“Perfect” is how many people describe the weather in San Francisco. “Monotonous” is what I call it. I grew up in Illinois and didn’t move to California until I was nearly thirty. One thing I especially missed was the dramatic summer thunderstorms of my home state.
I was back in Illinois for a reunion of old friends. It was the right season for thunderstorms, but the wrong year. There was a terrible drought: many weeks without rain and no relief in sight. I had never seen the cornfields so distressed.
A friend took me to Winnetka Beach on Lake Michigan.
“What would you like to see on your visit here?” he asked me.
“A good thunderstorm!” I said.
“You are out of luck,” my friend told me, reminding me of the drought.
Nonetheless I faced the lake, pumped my fists in the air, and with melodramatic but joyous passion cried out, “Come on, God! Give me a thunderstorm!”

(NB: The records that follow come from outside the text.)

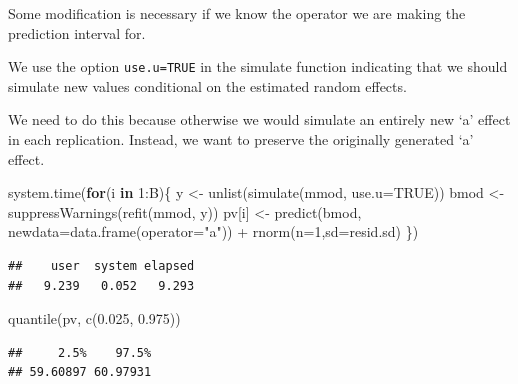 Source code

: \documentclass[
  ignorenonframetext,
]{beamer}
\newenvironment{Shaded}{\begin{snugshade}}{\end{snugshade}}
\newcommand{\AttributeTok}[1]{\textcolor[rgb]{0.77,0.63,0.00}{#1}}
\newcommand{\ConstantTok}[1]{\textcolor[rgb]{0.00,0.00,0.00}{#1}}
\newcommand{\ControlFlowTok}[1]{\textcolor[rgb]{0.13,0.29,0.53}{\textbf{#1}}}
\newcommand{\DecValTok}[1]{\textcolor[rgb]{0.00,0.00,0.81}{#1}}
\newcommand{\FloatTok}[1]{\textcolor[rgb]{0.00,0.00,0.81}{#1}}
\newcommand{\FunctionTok}[1]{\textcolor[rgb]{0.00,0.00,0.00}{#1}}
\newcommand{\NormalTok}[1]{#1}
\newcommand{\OtherTok}[1]{\textcolor[rgb]{0.56,0.35,0.01}{#1}}
\newcommand{\SpecialCharTok}[1]{\textcolor[rgb]{0.00,0.00,0.00}{#1}}
\newcommand{\StringTok}[1]{\textcolor[rgb]{0.31,0.60,0.02}{#1}}
\begin{document}
\begin{frame}[fragile]{}
\protect\hypertarget{section-14}{}
Some modification is necessary if we know the operator we are making the
prediction interval for.

We use the option \texttt{use.u=TRUE} in the simulate function
indicating that we should simulate new values conditional on the
estimated random effects.

We need to do this because otherwise we would simulate an entirely new
`a' effect in each replication. Instead, we want to preserve the
originally generated `a' effect.

\vspace{12pt}
\tiny

\begin{Shaded}
\begin{Highlighting}[]
\FunctionTok{system.time}\NormalTok{(}\ControlFlowTok{for}\NormalTok{(i }\ControlFlowTok{in} \DecValTok{1}\SpecialCharTok{:}\NormalTok{B)\{}
\NormalTok{ y }\OtherTok{\textless{}{-}} \FunctionTok{unlist}\NormalTok{(}\FunctionTok{simulate}\NormalTok{(mmod, }\AttributeTok{use.u=}\ConstantTok{TRUE}\NormalTok{))}
\NormalTok{  bmod }\OtherTok{\textless{}{-}} \FunctionTok{suppressWarnings}\NormalTok{(}\FunctionTok{refit}\NormalTok{(mmod, y))}
\NormalTok{  pv[i] }\OtherTok{\textless{}{-}} \FunctionTok{predict}\NormalTok{(bmod, }\AttributeTok{newdata=}\FunctionTok{data.frame}\NormalTok{(}\AttributeTok{operator=}\StringTok{"a"}\NormalTok{)) }\SpecialCharTok{+} 
    \FunctionTok{rnorm}\NormalTok{(}\AttributeTok{n=}\DecValTok{1}\NormalTok{,}\AttributeTok{sd=}\NormalTok{resid.sd)}
\NormalTok{\})}
\end{Highlighting}
\end{Shaded}

\begin{verbatim}
##    user  system elapsed 
##   9.239   0.052   9.293
\end{verbatim}

\begin{Shaded}
\begin{Highlighting}[]
\FunctionTok{quantile}\NormalTok{(pv, }\FunctionTok{c}\NormalTok{(}\FloatTok{0.025}\NormalTok{, }\FloatTok{0.975}\NormalTok{))}
\end{Highlighting}
\end{Shaded}

\begin{verbatim}
##     2.5%    97.5% 
## 59.60897 60.97931
\end{verbatim}
\end{frame}
\end{document}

Ten minutes later, huge bolts of lightning cracked over the lake from black thunderclouds that now blanketed the sky. The temperature had dropped twenty degrees. The skies opened and rain fell in sheets. We didn’t even try to protect ourselves, but just stood there, laughing, soaked to the skin.
After a few minutes it was over. We walked the couple of blocks away from the lake to where our car was parked. The streets there were completely dry.
Next day, a small article in the newspaper described the “freak storm” that had hit Winnetka Beach on Lake Michigan, dropping a half-inch of rain in ten minutes. “Mere blocks away,” the article said, “no rain fell.”